In the Daily Boston Globe newspapers of August 25 and 26, 1953, the search that used Boy Scouts, police and dogs to try to locate the "beautiful Smith girl missing at Wellesley" was front-page news. Peter K. Steinberg's research showed that news of Sylvia Plath's disappearance ran in newspapers all over the United States, but the source story sent over the national wire came from the Globe, the Plaths' hometown paper, and its reportage was from Wellesley. The Globe interviewed and quoted Plath's mother, Mrs. Aurelia Plath, on August 26, 1953:
"She [Sylvia] recently felt she was unworthy of the confidence held for her by the people she knew," Mrs.

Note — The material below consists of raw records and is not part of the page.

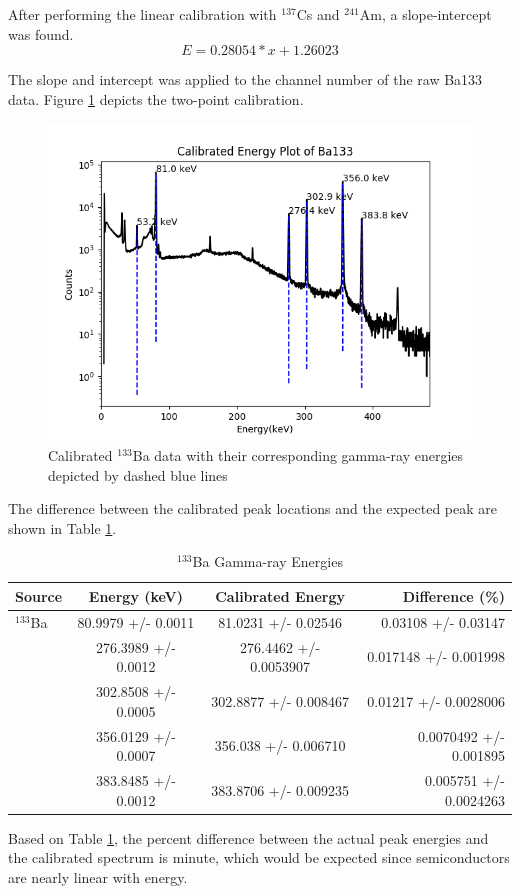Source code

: After performing the linear calibration with $^{137}$Cs and $^{241}$Am,
a slope-intercept was found.
\vspace{5mm} %
\begin{equation}
E = 0.28054*x + 1.26023
\end{equation}
\vspace{5mm} %

The slope and intercept was applied to the channel number of the raw Ba133 data.
Figure \ref{fig:CE} depicts the two-point calibration.

\begin{figure}[H]
\centering
\includegraphics[scale=0.8]{images/Ba133_calibrated.png}
\caption{Calibrated $^{133}$Ba data with their corresponding gamma-ray energies
depicted by dashed blue lines}
\label{fig:CE}
\end{figure}

The difference between the calibrated peak locations and the expected peak
are shown in Table \ref{table:difference}.

\begin{table}[H]
\caption{$^{133}$Ba Gamma-ray Energies}
\begin{center}
\begin{tabular}{|l|c|c|r|}
\textbf{Source} & \textbf{Energy (keV)} & \textbf{Calibrated Energy} & \textbf{Difference (\%)}\\
\hline
$^{133}$Ba    &  80.9979 +/- 0.0011  & 81.0231 +/- 0.02546 & 0.03108 +/- 0.03147 \\
              &  276.3989 +/- 0.0012 & 276.4462 +/- 0.0053907 & 0.017148 +/- 0.001998 \\
              & 302.8508 +/- 0.0005 & 302.8877 +/- 0.008467 & 0.01217 +/- 0.0028006  \\
              & 356.0129 +/- 0.0007 & 356.038 +/- 0.006710 & 0.0070492 +/- 0.001895 \\
              & 383.8485 +/- 0.0012 & 383.8706 +/- 0.009235 & 0.005751 +/- 0.0024263 \\
\hline
\end{tabular}
\end{center}
\label{table:difference}
\end{table}

Based on Table \ref{table:difference}, the percent difference between the actual peak energies
and the calibrated spectrum is minute, which would be expected since semiconductors are nearly
linear with energy.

Plath said. "For some time she has been able to write neither fiction, or her more recent love, poetry.
"Instead of regarding this as just an arid period that every writer faces at times, she believed something had happened to her mind, that it was unable to produce creatively anymore.
"Although her doctor assured us this was simply due to nervous exhaustion, Sylvia was constantly seeking for ways in which to blame herself for the failure and became increasingly despondent."
This is the most complete version of this quotation. Other papers trimmed or summarized this quotation ("Mrs. Plath said her daughter had been depressed") -- because newspaper stories must fit their pages and fit among other stories.
Of particular interest is that the quotation calls poetry Plath's "more recent love."